§ **PROBLEM STATEMENT**
State how many lines of the entries include the string "drainmainvein", please, leaving out everything but the number.

§ **AVAILABLE DATA**
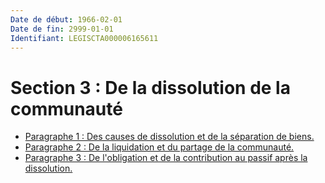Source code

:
 ```yaml
---
Date de début: 1966-02-01
Date de fin: 2999-01-01
Identifiant: LEGISCTA000006165611
---
```


<h1>Section 3 : De la dissolution de la communauté</h1>

- [Paragraphe 1 : Des causes de dissolution et de la séparation de biens.](paragraphe_1/README.md)
- [Paragraphe 2 : De la liquidation et du partage de la communauté.](paragraphe_2/README.md)
- [Paragraphe 3 : De l'obligation et de la contribution au passif après la dissolution.](paragraphe_3/README.md)
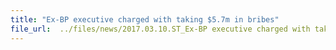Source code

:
 ```yaml
---
title: "Ex-BP executive charged with taking $5.7m in bribes"
file_url:  ../files/news/2017.03.10.ST_Ex-BP executive charged with taking $5.7m in bribes.pdf
---
```

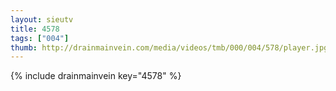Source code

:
 ```yaml
--- 
layout: sieutv
title: 4578
tags: ["004"]
thumb: http://drainmainvein.com/media/videos/tmb/000/004/578/player.jpg
---
```

{% include drainmainvein key="4578" %} 
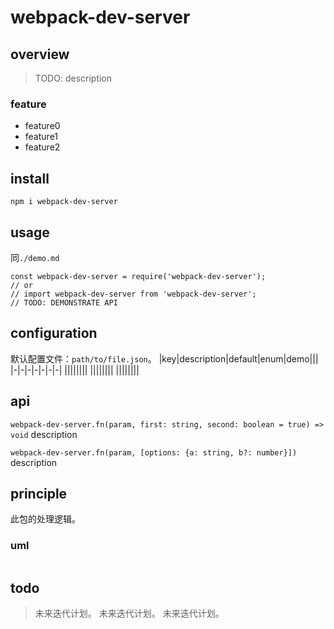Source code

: # webpack-dev-server

## overview
> TODO: description

### feature
- feature0
- feature1
- feature2

## install
`npm i webpack-dev-server`

## usage
同`./demo.md`
```
const webpack-dev-server = require('webpack-dev-server');
// or
// import webpack-dev-server from 'webpack-dev-server';
// TODO: DEMONSTRATE API
```

## configuration
默认配置文件：`path/to/file.json`。
|key|description|default|enum|demo|||
|-|-|-|-|-|-|-|
||||||||
||||||||
||||||||
## api
`webpack-dev-server.fn(param, first: string, second: boolean = true) => void`
description

`webpack-dev-server.fn(param, [options: {a: string, b?: number}])`
description

## principle
此包的处理逻辑。

### uml
```
```

## todo
> 未来迭代计划。
> 未来迭代计划。
> 未来迭代计划。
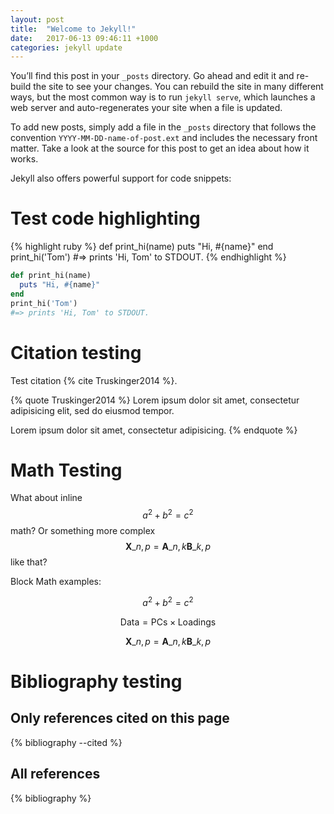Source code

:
 ```yaml
---
layout: post
title:  "Welcome to Jekyll!"
date:   2017-06-13 09:46:11 +1000
categories: jekyll update
---
```

You’ll find this post in your `_posts` directory. Go ahead and edit it and re-build the site to see your changes. You can rebuild the site in many different ways, but the most common way is to run `jekyll serve`, which launches a web server and auto-regenerates your site when a file is updated.

To add new posts, simply add a file in the `_posts` directory that follows the convention `YYYY-MM-DD-name-of-post.ext` and includes the necessary front matter. Take a look at the source for this post to get an idea about how it works.

Jekyll also offers powerful support for code snippets:

# Test code highlighting

{% highlight ruby %}
def print_hi(name)
  puts "Hi, #{name}"
end
print_hi('Tom')
#=> prints 'Hi, Tom' to STDOUT.
{% endhighlight %}

```ruby
def print_hi(name)
  puts "Hi, #{name}"
end
print_hi('Tom')
#=> prints 'Hi, Tom' to STDOUT.
```
 
# Citation testing
Test citation {% cite Truskinger2014 %}.

{% quote Truskinger2014 %}
Lorem ipsum dolor sit amet, consectetur adipisicing elit,
sed do eiusmod tempor.

Lorem ipsum dolor sit amet, consectetur adipisicing.
{% endquote %}

# Math Testing

What about inline $$a^2 + b^2 = c^2$$ math? Or something more
complex $$ \mathbf{X}\_{n,p} = \mathbf{A}\_{n,k} \mathbf{B}\_{k,p} $$ like that?

Block Math examples:

$$a^2 + b^2 = c^2$$

$$ \mathsf{Data = PCs} \times \mathsf{Loadings} $$

$$ \mathbf{X}\_{n,p} = \mathbf{A}\_{n,k} \mathbf{B}\_{k,p} $$

# Bibliography testing

## Only references cited on this page
{% bibliography --cited %}

## All references
{% bibliography %}
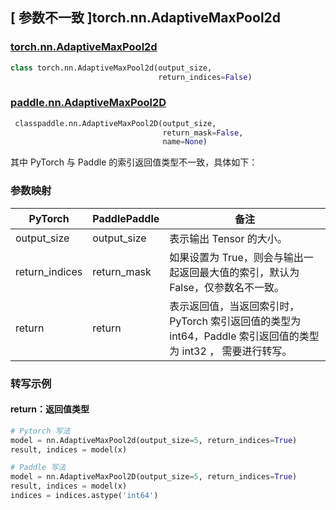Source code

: ## [ 参数不一致 ]torch.nn.AdaptiveMaxPool2d
### [torch.nn.AdaptiveMaxPool2d](https://pytorch.org/docs/1.13/generated/torch.nn.AdaptiveMaxPool2d.html?highlight=adaptivemaxpool2d#torch.nn.AdaptiveMaxPool2d)

```python
class torch.nn.AdaptiveMaxPool2d(output_size,
                                 return_indices=False)
```

### [paddle.nn.AdaptiveMaxPool2D](https://www.paddlepaddle.org.cn/documentation/docs/zh/api/paddle/nn/AdaptiveMaxPool2D_cn.html#adaptivemaxpool2d)

```python
 classpaddle.nn.AdaptiveMaxPool2D(output_size,
                                  return_mask=False,
                                  name=None)
```

其中 PyTorch 与 Paddle 的索引返回值类型不一致，具体如下：
### 参数映射
| PyTorch       | PaddlePaddle | 备注                                                   |
| ------------- | ------------ | ------------------------------------------------------ |
| output_size | output_size  | 表示输出 Tensor 的大小。 |
| return_indices | return_mask  | 如果设置为 True，则会与输出一起返回最大值的索引，默认为 False，仅参数名不一致。 |
| return     | return            | 表示返回值，当返回索引时，PyTorch 索引返回值的类型为 int64，Paddle 索引返回值的类型为 int32 ， 需要进行转写。 |

### 转写示例

#### return：返回值类型

```python
# Pytorch 写法
model = nn.AdaptiveMaxPool2d(output_size=5, return_indices=True)
result, indices = model(x)

# Paddle 写法
model = nn.AdaptiveMaxPool2D(output_size=5, return_indices=True)
result, indices = model(x)
indices = indices.astype('int64')
```
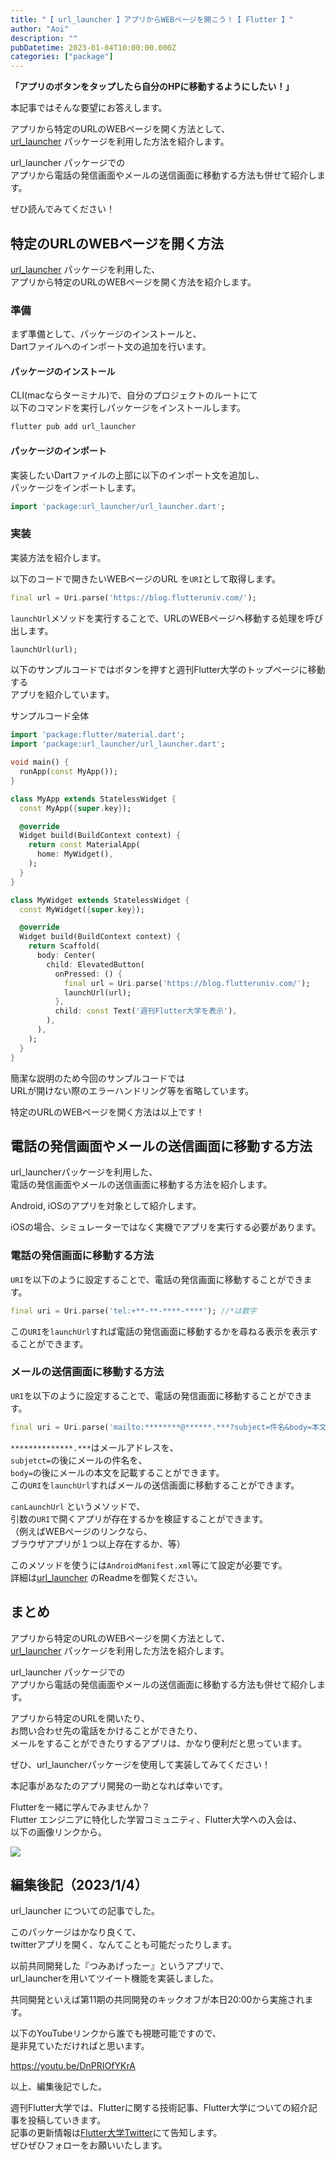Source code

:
 ```yaml
---
title: "【 url_launcher 】アプリからWEBページを開こう！【 Flutter 】"
author: "Aoi"
description: ""
pubDatetime: 2023-01-04T10:00:00.000Z
categories: ["package"]
---
```


**「アプリのボタンをタップしたら自分のHPに移動するようにしたい！」**

本記事ではそんな要望にお答えします。

アプリから特定のURLのWEBページを開く方法として、  
[url\_launcher](https://pub.dev/packages/url_launcher) パッケージを利用した方法を紹介します。

url\_launcher パッケージでの  
アプリから電話の発信画面やメールの送信画面に移動する方法も併せて紹介します。

ぜひ読んでみてください！

## 特定のURLのWEBページを開く方法

[url\_launcher](https://pub.dev/packages/url_launcher) パッケージを利用した、  
アプリから特定のURLのWEBページを開く方法を紹介します。

### 準備

まず準備として、パッケージのインストールと、  
Dartファイルへのインポート文の追加を行います。

#### パッケージのインストール

CLI(macならターミナル)で、自分のプロジェクトのルートにて  
以下のコマンドを実行しパッケージをインストールします。

```bash
flutter pub add url_launcher
```

#### パッケージのインポート

実装したいDartファイルの上部に以下のインポート文を追加し、  
パッケージをインポートします。

```dart
import 'package:url_launcher/url_launcher.dart';
```

### 実装

実装方法を紹介します。

以下のコードで開きたいWEBページのURL を`URI`として取得します。

```dart
final url = Uri.parse('https://blog.flutteruniv.com/');
```

`launchUrl`メソッドを実行することで、URLのWEBページヘ移動する処理を呼び出します。

```dart
launchUrl(url);
```

以下のサンプルコードではボタンを押すと週刊Flutter大学のトップページに移動する  
アプリを紹介しています。

サンプルコード全体

```dart
import 'package:flutter/material.dart';
import 'package:url_launcher/url_launcher.dart';

void main() {
  runApp(const MyApp());
}

class MyApp extends StatelessWidget {
  const MyApp({super.key});

  @override
  Widget build(BuildContext context) {
    return const MaterialApp(
      home: MyWidget(),
    );
  }
}

class MyWidget extends StatelessWidget {
  const MyWidget({super.key});

  @override
  Widget build(BuildContext context) {
    return Scaffold(
      body: Center(
        child: ElevatedButton(
          onPressed: () {
            final url = Uri.parse('https://blog.flutteruniv.com/');
            launchUrl(url);
          },
          child: const Text('週刊Flutter大学を表示'),
        ),
      ),
    );
  }
}
```

簡潔な説明のため今回のサンプルコードでは  
URLが開けない際のエラーハンドリング等を省略しています。

特定のURLのWEBページを開く方法は以上です！

## 電話の発信画面やメールの送信画面に移動する方法

url\_launcherパッケージを利用した、  
電話の発信画面やメールの送信画面に移動する方法を紹介します。

Android, iOSのアプリを対象として紹介します。

iOSの場合、シミュレーターではなく実機でアプリを実行する必要があります。

### 電話の発信画面に移動する方法

`URI`を以下のように設定することで、電話の発信画面に移動することができます。

```dart
final uri = Uri.parse('tel:+**-**-****-****'); //*は数字
```

この`URI`を`launchUrl`すれば電話の発信画面に移動するかを尋ねる表示を表示することができます。

### メールの送信画面に移動する方法

`URI`を以下のように設定することで、電話の発信画面に移動することができます。

```dart
final uri = Uri.parse('mailto:********@******.***?subject=件名&body=本文'); 
```

`**************.***`はメールアドレスを、  
`subjetct=`の後にメールの件名を、  
`body=`の後にメールの本文を記載することができます。  
この`URI`を`launchUrl`すればメールの送信画面に移動することができます。

`canLaunchUrl` というメソッドで、  
引数の`URI`で開くアプリが存在するかを検証することができます。  
（例えばWEBページのリンクなら、  
ブラウザアプリが１つ以上存在するか、等）

このメソッドを使うには`AndroidManifest.xml`等にて設定が必要です。  
詳細は[url\_launcher](https://pub.dev/packages/url_launcher) のReadmeを御覧ください。

## まとめ

アプリから特定のURLのWEBページを開く方法として、  
[url\_launcher](https://pub.dev/packages/url_launcher) パッケージを利用した方法を紹介します。

url\_launcher パッケージでの  
アプリから電話の発信画面やメールの送信画面に移動する方法も併せて紹介します。

アプリから特定のURLを開いたり、  
お問い合わせ先の電話をかけることができたり、  
メールをすることができたりするアプリは、かなり便利だと思っています。

ぜひ、url\_launcherパッケージを使用して実装してみてください！

本記事があなたのアプリ開発の一助となれば幸いです。  

Flutterを一緒に学んでみませんか？  
Flutter エンジニアに特化した学習コミュニティ、Flutter大学への入会は、  
以下の画像リンクから。

[![](https://blog.flutteruniv.com/wp-content/uploads/2022/07/Flutter大学バナー.png)](//flutteruniv.com)

## 編集後記（2023/1/4）

url\_launcher についての記事でした。

このパッケージはかなり良くて、  
twitterアプリを開く、なんてことも可能だったりします。

以前共同開発した『つみあげったー』というアプリで、  
url\_launcherを用いてツイート機能を実装しました。

共同開発といえば第11期の共同開発のキックオフが本日20:00から実施されます。

以下のYouTubeリンクから誰でも視聴可能ですので、  
是非見ていただければと思います。

https://youtu.be/DnPRIOfYKrA

以上、編集後記でした。

週刊Flutter大学では、Flutterに関する技術記事、Flutter大学についての紹介記事を投稿していきます。  
記事の更新情報は[Flutter大学Twitter](https://twitter.com/FlutterUniv)にて告知します。  
ぜひぜひフォローをお願いいたします。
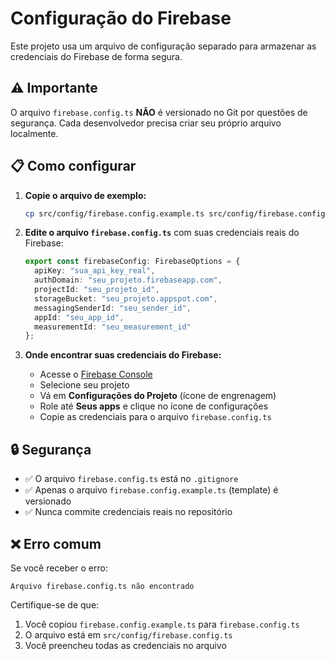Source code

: # Configuração do Firebase

Este projeto usa um arquivo de configuração separado para armazenar as credenciais do Firebase de forma segura.

## ⚠️ Importante

O arquivo `firebase.config.ts` **NÃO** é versionado no Git por questões de segurança. Cada desenvolvedor precisa criar seu próprio arquivo localmente.

## 📋 Como configurar

1. **Copie o arquivo de exemplo:**
   ```bash
   cp src/config/firebase.config.example.ts src/config/firebase.config.ts
   ```

2. **Edite o arquivo `firebase.config.ts`** com suas credenciais reais do Firebase:
   ```typescript
   export const firebaseConfig: FirebaseOptions = {
     apiKey: "sua_api_key_real",
     authDomain: "seu_projeto.firebaseapp.com",
     projectId: "seu_projeto_id",
     storageBucket: "seu_projeto.appspot.com",
     messagingSenderId: "seu_sender_id",
     appId: "seu_app_id",
     measurementId: "seu_measurement_id"
   };
   ```

3. **Onde encontrar suas credenciais do Firebase:**
   - Acesse o [Firebase Console](https://console.firebase.google.com)
   - Selecione seu projeto
   - Vá em **Configurações do Projeto** (ícone de engrenagem)
   - Role até **Seus apps** e clique no ícone de configurações
   - Copie as credenciais para o arquivo `firebase.config.ts`

## 🔒 Segurança

- ✅ O arquivo `firebase.config.ts` está no `.gitignore`
- ✅ Apenas o arquivo `firebase.config.example.ts` (template) é versionado
- ✅ Nunca commite credenciais reais no repositório

## ❌ Erro comum

Se você receber o erro:
```
Arquivo firebase.config.ts não encontrado
```

Certifique-se de que:
1. Você copiou `firebase.config.example.ts` para `firebase.config.ts`
2. O arquivo está em `src/config/firebase.config.ts`
3. Você preencheu todas as credenciais no arquivo

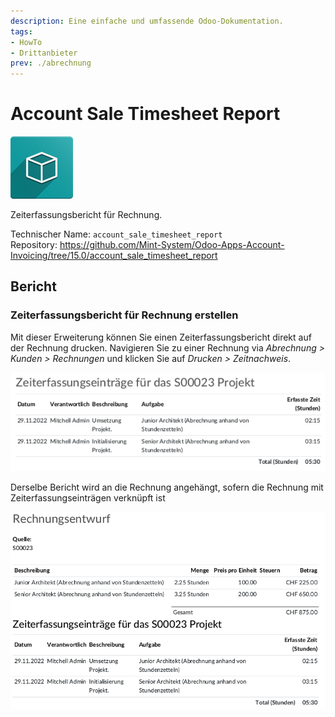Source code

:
 ```yaml
---
description: Eine einfache und umfassende Odoo-Dokumentation.
tags:
- HowTo
- Drittanbieter
prev: ./abrechnung
---
```

# Account Sale Timesheet Report

![icon_oms_box](assets/icon_oms_box.png)

Zeiterfassungsbericht für Rechnung.

Technischer Name: `account_sale_timesheet_report`\
Repository: <https://github.com/Mint-System/Odoo-Apps-Account-Invoicing/tree/15.0/account_sale_timesheet_report>

## Bericht

### Zeiterfassungsbericht für Rechnung erstellen

Mit dieser Erweiterung können Sie einen Zeiterfassungsbericht direkt auf der Rechnung drucken. Navigieren Sie zu einer Rechnung via *Abrechnung > Kunden > Rechnungen* und klicken Sie auf *Drucken > Zeitnachweis*.

![](assets/Account%20Sale%20Timesheet%20Report%20Beispiel.png)

Derselbe Bericht wird an die Rechnung angehängt, sofern die Rechnung mit Zeiterfassungseinträgen verknüpft ist

![](assets/Account%20Sale%20Timesheet%20Report%20Beispiel%20Rechnung.png)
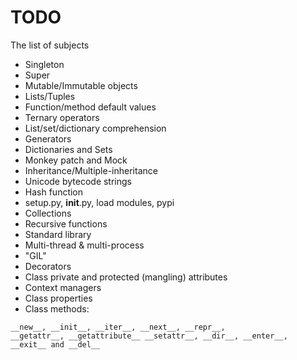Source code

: # TODO

The list of subjects 

* Singleton
* Super
* Mutable/Immutable objects
* Lists/Tuples
* Function/method default values
* Ternary operators
* List/set/dictionary comprehension
* Generators
* Dictionaries and Sets
* Monkey patch and Mock	
* Inheritance/Multiple-inheritance
* Unicode bytecode strings
* Hash function
* setup.py, __init__.py, load modules, pypi
* Collections
* Recursive functions
* Standard library
* Multi-thread & multi-process
* "GIL"
* Decorators
* Class private and protected (mangling) attributes
* Context managers
* Class properties
* Class methods: 
```
__new__, __init__, __iter__, __next__, __repr__,
__getattr__, __getattribute__ __setattr__, __dir__, __enter__, __exit__ and __del__
```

§ **OUTPUT FOR THIS EXERCISE**
2